(Collected data)
= Beginning of Section =
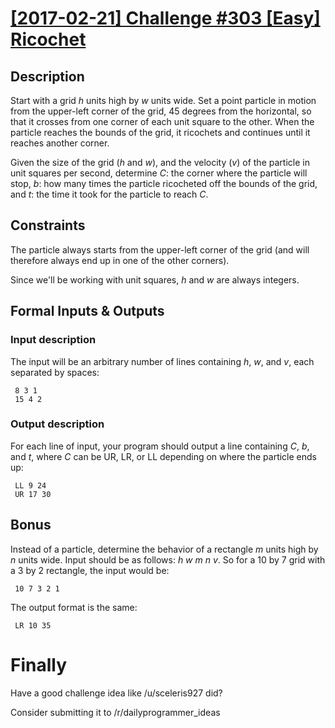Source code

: # [[2017-02-21] Challenge #303 [Easy] Ricochet](https://www.reddit.com/r/dailyprogrammer/comments/5vb1wf/20170221_challenge_303_easy_ricochet/)

## Description

Start with a grid _h_ units high by _w_ units wide. Set a point particle in
motion from the upper-left corner of the grid, 45 degrees from the horizontal,
so that it crosses from one corner of each unit square to the other. When the
particle reaches the bounds of the grid, it ricochets and continues until it
reaches another corner. 

Given the size of the grid (_h_ and _w_), and the velocity (_v_) of the
particle in unit squares per second, determine _C_: the corner where the
particle will stop, _b_: how many times the particle ricocheted off the bounds
of the grid, and _t_: the time it took for the particle to reach _C_.

## Constraints

The particle always starts from the upper-left corner of the grid (and will
therefore always end up in one of the other corners).

Since we'll be working with unit squares, _h_ and _w_ are always integers.

## Formal Inputs & Outputs

### Input description

The input will be an arbitrary number of lines containing _h_, _w_, and _v_,
each separated by spaces:

     8 3 1
     15 4 2

### Output description

For each line of input, your program should output a line containing _C_, _b_,
and _t_, where _C_ can be UR, LR, or LL depending on where the particle ends
up:

     LL 9 24
     UR 17 30

## Bonus

Instead of a particle, determine the behavior of a rectangle _m_ units high by
_n_ units wide. Input should be as follows: _h_ _w_ _m_ _n_ _v_. So for a 10 by
7 grid with a 3 by 2 rectangle, the input would be:

     10 7 3 2 1

The output format is the same:

     LR 10 35

# Finally

Have a good challenge idea like /u/sceleris927 did?

Consider submitting it to /r/dailyprogrammer_ideas
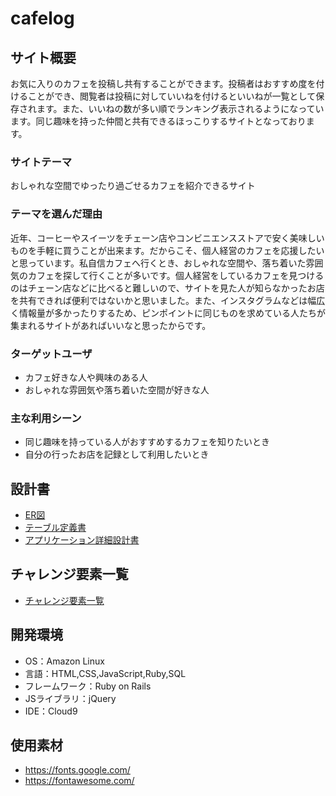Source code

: # cafelog

## サイト概要
お気に入りのカフェを投稿し共有することができます。投稿者はおすすめ度を付けることができ、閲覧者は投稿に対していいねを付けるといいねが一覧として保存されます。また、いいねの数が多い順でランキング表示されるようになっています。同じ趣味を持った仲間と共有できるほっこりするサイトとなっております。

### サイトテーマ
おしゃれな空間でゆったり過ごせるカフェを紹介できるサイト

### テーマを選んだ理由
近年、コーヒーやスイーツをチェーン店やコンビニエンスストアで安く美味しいものを手軽に買うことが出来ます。だからこそ、個人経営のカフェを応援したいと思っています。私自信カフェへ行くとき、おしゃれな空間や、落ち着いた雰囲気のカフェを探して行くことが多いです。個人経営をしているカフェを見つけるのはチェーン店などに比べると難しいので、サイトを見た人が知らなかったお店を共有できれば便利ではないかと思いました。また、インスタグラムなどは幅広く情報量が多かったりするため、ピンポイントに同じものを求めている人たちが集まれるサイトがあればいいなと思ったからです。

### ターゲットユーザ
- カフェ好きな人や興味のある人<br/>
- おしゃれな雰囲気や落ち着いた空間が好きな人

### 主な利用シーン
- 同じ趣味を持っている人がおすすめするカフェを知りたいとき<br/>
- 自分の行ったお店を記録として利用したいとき

## 設計書
- [ER図](https://app.diagrams.net/#G13koPAvIC5uoJpUlGvaMF6vakweKQ4vGK)</br>
- [テーブル定義書](https://docs.google.com/spreadsheets/d/1M-9-9ttZG2pTkg1Q3G3NqgdxWiwJFUUFc9RJAiy8BMg/edit#gid=518637024)</br>
- [アプリケーション詳細設計書](https://docs.google.com/spreadsheets/d/1j0PHOMCcR_pp6_RZdT7fWxrCSHKQ9gBilIq93VvyDVs/edit#gid=2133469642)</br>

## チャレンジ要素一覧
- [チャレンジ要素一覧](https://docs.google.com/spreadsheets/d/1iLCIShQ8B0HJYOIrh5fJfpCn84Gzu50Rqfan4XW2y8k/edit#gid=1003175931)

## 開発環境
- OS：Amazon Linux
- 言語：HTML,CSS,JavaScript,Ruby,SQL
- フレームワーク：Ruby on Rails
- JSライブラリ：jQuery
- IDE：Cloud9

## 使用素材
- https://fonts.google.com/ </br>
- https://fontawesome.com/
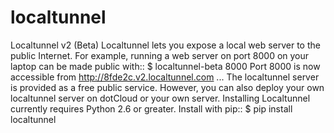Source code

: localtunnel
===========

Localtunnel v2 (Beta)  Localtunnel lets you expose a local web server to the public Internet.  For example, running a web server on port 8000 on your laptop can be made public with::  $ localtunnel-beta 8000   Port 8000 is now accessible from http://8fde2c.v2.localtunnel.com ...  The localtunnel server is provided as a free public service. However, you can also deploy your own localtunnel server on dotCloud or your own server. Installing  Localtunnel currently requires Python 2.6 or greater. Install with pip::  $ pip install localtunnel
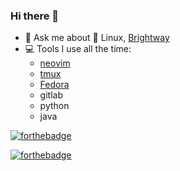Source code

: ### Hi there 👋

- 💬 Ask me about 🐧 Linux, [Brightway](https://github.com/brightway-lca/)
- 💻 Tools I use all the time:
  + [neovim](https://neovim.io/)
  + [tmux](https://github.com/tmux/tmux)
  + [Fedora](https://getfedora.org/)
  + gitlab
  + python
  + java

[![forthebadge](https://forthebadge.com/images/badges/60-percent-of-the-time-works-every-time.svg)](https://forthebadge.com)

[![forthebadge](https://forthebadge.com/images/badges/it-works-why.svg)](https://forthebadge.com)

<!--
**tngTUDOR/tngTUDOR** is a ✨ _special_ ✨ repository because its `README.md` (this file) appears on your GitHub profile.

Here are some ideas to get you started:

- 🔭 I’m currently working on ...
- 🌱 I’m currently learning ...
- 👯 I’m looking to collaborate on ...
- 🤔 I’m looking for help with ...
- 💬 Ask me about ...
- 📫 How to reach me: ...
- 😄 Pronouns: ...
- ⚡ Fun fact: ...
-->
= End of Section =
__WHAT THE EXERCISE ASKS__:
Looking back over the data above, restate word for word the lines that begin at the line with "# [[2017-02-21] Challenge" and end at the line with "Given the size", inclusive.

__YOUR RESPONSE__:
: # [[2017-02-21] Challenge #303 [Easy] Ricochet](https://www.reddit.com/r/dailyprogrammer/comments/5vb1wf/20170221_challenge_303_easy_ricochet/)

## Description

Start with a grid _h_ units high by _w_ units wide. Set a point particle in
motion from the upper-left corner of the grid, 45 degrees from the horizontal,
so that it crosses from one corner of each unit square to the other. When the
particle reaches the bounds of the grid, it ricochets and continues until it
reaches another corner. 

Given the size of the grid (_h_ and _w_), and the velocity (_v_) of the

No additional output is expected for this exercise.